[Data items]
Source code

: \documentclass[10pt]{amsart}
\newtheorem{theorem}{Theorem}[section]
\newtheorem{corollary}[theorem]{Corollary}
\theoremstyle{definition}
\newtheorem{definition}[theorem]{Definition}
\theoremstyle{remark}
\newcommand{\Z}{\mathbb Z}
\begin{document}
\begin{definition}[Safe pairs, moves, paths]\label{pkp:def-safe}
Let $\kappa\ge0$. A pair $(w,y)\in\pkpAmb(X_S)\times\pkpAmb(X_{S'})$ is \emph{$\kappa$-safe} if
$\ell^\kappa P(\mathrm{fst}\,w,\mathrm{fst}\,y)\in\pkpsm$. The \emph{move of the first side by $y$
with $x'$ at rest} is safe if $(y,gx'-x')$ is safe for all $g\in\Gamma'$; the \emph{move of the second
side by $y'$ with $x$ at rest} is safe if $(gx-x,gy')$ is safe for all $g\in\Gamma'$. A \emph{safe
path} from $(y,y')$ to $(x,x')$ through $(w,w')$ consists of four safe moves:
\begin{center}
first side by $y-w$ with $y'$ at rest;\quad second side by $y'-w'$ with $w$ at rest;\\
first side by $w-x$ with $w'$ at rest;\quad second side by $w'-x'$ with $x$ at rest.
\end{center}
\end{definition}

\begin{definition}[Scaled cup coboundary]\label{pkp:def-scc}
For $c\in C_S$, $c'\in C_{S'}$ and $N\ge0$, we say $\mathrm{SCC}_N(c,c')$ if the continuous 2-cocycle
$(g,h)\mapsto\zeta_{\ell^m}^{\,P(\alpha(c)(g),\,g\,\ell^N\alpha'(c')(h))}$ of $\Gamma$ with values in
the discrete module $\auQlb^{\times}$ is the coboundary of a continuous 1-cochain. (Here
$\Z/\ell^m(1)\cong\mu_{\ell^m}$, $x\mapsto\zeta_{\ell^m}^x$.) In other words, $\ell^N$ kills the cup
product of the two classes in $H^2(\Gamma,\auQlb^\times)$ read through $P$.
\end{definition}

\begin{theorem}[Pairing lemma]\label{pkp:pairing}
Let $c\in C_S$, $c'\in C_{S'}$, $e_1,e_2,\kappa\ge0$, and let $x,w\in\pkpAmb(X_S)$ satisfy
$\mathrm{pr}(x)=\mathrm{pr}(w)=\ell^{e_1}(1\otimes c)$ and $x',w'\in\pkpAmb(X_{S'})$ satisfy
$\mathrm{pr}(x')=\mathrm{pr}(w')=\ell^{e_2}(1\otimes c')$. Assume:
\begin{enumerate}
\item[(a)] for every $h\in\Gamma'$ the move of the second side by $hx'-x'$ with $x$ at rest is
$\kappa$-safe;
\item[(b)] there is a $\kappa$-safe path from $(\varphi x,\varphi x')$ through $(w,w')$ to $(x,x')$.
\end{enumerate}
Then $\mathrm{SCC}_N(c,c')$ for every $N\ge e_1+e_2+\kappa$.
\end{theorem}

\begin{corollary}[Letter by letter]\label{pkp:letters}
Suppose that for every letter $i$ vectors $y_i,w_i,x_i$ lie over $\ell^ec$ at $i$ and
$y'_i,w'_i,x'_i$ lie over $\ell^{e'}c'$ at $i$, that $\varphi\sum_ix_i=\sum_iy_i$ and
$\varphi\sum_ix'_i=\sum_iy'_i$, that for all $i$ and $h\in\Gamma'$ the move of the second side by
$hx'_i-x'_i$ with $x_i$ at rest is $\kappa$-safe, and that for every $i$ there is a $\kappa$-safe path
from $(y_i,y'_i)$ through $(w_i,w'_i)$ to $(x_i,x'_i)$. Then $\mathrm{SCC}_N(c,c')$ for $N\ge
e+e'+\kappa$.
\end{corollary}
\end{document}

What this task involves
Output the records verbatim, from the first line to the last.

Answer for this exercise
Source code

: \documentclass[10pt]{amsart}
\newtheorem{theorem}{Theorem}[section]
\newtheorem{corollary}[theorem]{Corollary}
\theoremstyle{definition}
\newtheorem{definition}[theorem]{Definition}
\theoremstyle{remark}
\newcommand{\Z}{\mathbb Z}
\begin{document}
\begin{definition}[Safe pairs, moves, paths]\label{pkp:def-safe}
Let $\kappa\ge0$. A pair $(w,y)\in\pkpAmb(X_S)\times\pkpAmb(X_{S'})$ is \emph{$\kappa$-safe} if
$\ell^\kappa P(\mathrm{fst}\,w,\mathrm{fst}\,y)\in\pkpsm$. The \emph{move of the first side by $y$
with $x'$ at rest} is safe if $(y,gx'-x')$ is safe for all $g\in\Gamma'$; the \emph{move of the second
side by $y'$ with $x$ at rest} is safe if $(gx-x,gy')$ is safe for all $g\in\Gamma'$. A \emph{safe
path} from $(y,y')$ to $(x,x')$ through $(w,w')$ consists of four safe moves:
\begin{center}
first side by $y-w$ with $y'$ at rest;\quad second side by $y'-w'$ with $w$ at rest;\\
first side by $w-x$ with $w'$ at rest;\quad second side by $w'-x'$ with $x$ at rest.
\end{center}
\end{definition}

\begin{definition}[Scaled cup coboundary]\label{pkp:def-scc}
For $c\in C_S$, $c'\in C_{S'}$ and $N\ge0$, we say $\mathrm{SCC}_N(c,c')$ if the continuous 2-cocycle
$(g,h)\mapsto\zeta_{\ell^m}^{\,P(\alpha(c)(g),\,g\,\ell^N\alpha'(c')(h))}$ of $\Gamma$ with values in
the discrete module $\auQlb^{\times}$ is the coboundary of a continuous 1-cochain. (Here
$\Z/\ell^m(1)\cong\mu_{\ell^m}$, $x\mapsto\zeta_{\ell^m}^x$.) In other words, $\ell^N$ kills the cup
product of the two classes in $H^2(\Gamma,\auQlb^\times)$ read through $P$.
\end{definition}

\begin{theorem}[Pairing lemma]\label{pkp:pairing}
Let $c\in C_S$, $c'\in C_{S'}$, $e_1,e_2,\kappa\ge0$, and let $x,w\in\pkpAmb(X_S)$ satisfy
$\mathrm{pr}(x)=\mathrm{pr}(w)=\ell^{e_1}(1\otimes c)$ and $x',w'\in\pkpAmb(X_{S'})$ satisfy
$\mathrm{pr}(x')=\mathrm{pr}(w')=\ell^{e_2}(1\otimes c')$. Assume:
\begin{enumerate}
\item[(a)] for every $h\in\Gamma'$ the move of the second side by $hx'-x'$ with $x$ at rest is
$\kappa$-safe;
\item[(b)] there is a $\kappa$-safe path from $(\varphi x,\varphi x')$ through $(w,w')$ to $(x,x')$.
\end{enumerate}
Then $\mathrm{SCC}_N(c,c')$ for every $N\ge e_1+e_2+\kappa$.
\end{theorem}

\begin{corollary}[Letter by letter]\label{pkp:letters}
Suppose that for every letter $i$ vectors $y_i,w_i,x_i$ lie over $\ell^ec$ at $i$ and
$y'_i,w'_i,x'_i$ lie over $\ell^{e'}c'$ at $i$, that $\varphi\sum_ix_i=\sum_iy_i$ and
$\varphi\sum_ix'_i=\sum_iy'_i$, that for all $i$ and $h\in\Gamma'$ the move of the second side by
$hx'_i-x'_i$ with $x_i$ at rest is $\kappa$-safe, and that for every $i$ there is a $\kappa$-safe path
from $(y_i,y'_i)$ through $(w_i,w'_i)$ to $(x_i,x'_i)$. Then $\mathrm{SCC}_N(c,c')$ for $N\ge
e+e'+\kappa$.
\end{corollary}
\end{document}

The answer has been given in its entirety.